La colaboración de Stevens se reduce a la adaptación de los temas construidos por Goldsmith en las dos primeras entregas de la miniserie. Las escasas novedades remiten a un empleo de armonías más abiertas y a la creación de nuevo material relevante en cortes como el militarista “Ram´s Head” o los dramáticos “Burn it/Fire” y “Sheva´s Decision”, tríptico en la que toda suerte de melodías acaban brotando de una matriz básica que precede a un torrente de efectos y disonancias en el primero.

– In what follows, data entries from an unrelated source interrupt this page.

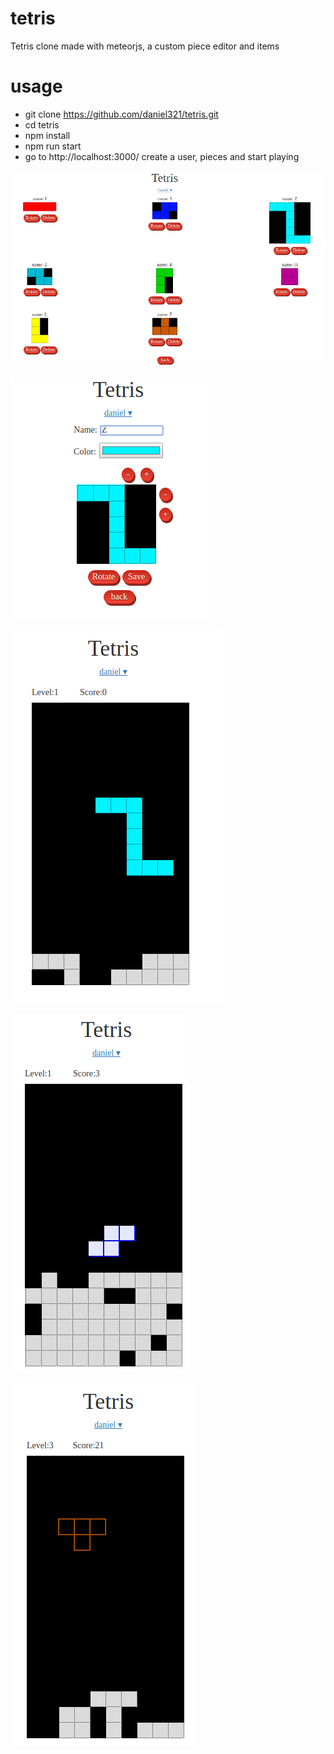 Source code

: # tetris

Tetris clone made with meteorjs, a custom piece editor and items

# usage

* git clone https://github.com/daniel321/tetris.git
* cd tetris
* npm install
* npm run start
* go to http://localhost:3000/ create a user, pieces and start playing

![piece creation](/images/1.png)

![piece creation](/images/2.png)

![game](/images/3.png)

![item add](/images/4.png)

![item substract](/images/5.png)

La jugada, al margen de extenuante, forzando caer al oyente en la monotonía derivada de una exagerada edición completista de dos horas y media de duración, deja al descubierto la inferior calidad interpretativa de la orquesta, en la edición de Intrada, respecto de la regrabación efectuada por Goldsmith para el sello Varése décadas atrás (al mando de la National Philarmonic). Aunque el sonido gana en matices y pierde el lamentable ruido de fondo del precedente (en primer plano durante la relectura de la magistral “The Slaves”), los 68 músicos empleados en las sesiones originales podrían pasar por un par de docenas, capitaneados por una enclenque batería de metales y percusiones. Dejando al margen trasuntos como el de la grabación, a Goldsmith no le interesa tanto trasmitir una música veraz, una danza de la tierra, como efectuar una novelización, más o menos universalista, del conflicto entre poderosos y oprimidos, abrirse paso entre atmósferas de conflicto para luego situarse en otras rebosantes de vida. Anclado sobre antiguos himnos judíos, encaramado a los recuerdos de sus antepasados, logra que los sonidos se expandan formando un poderoso arco narrativo. El idioma de repente se moderniza, el zelote se rasura la barba y los siglos se esfuman como una pavesa.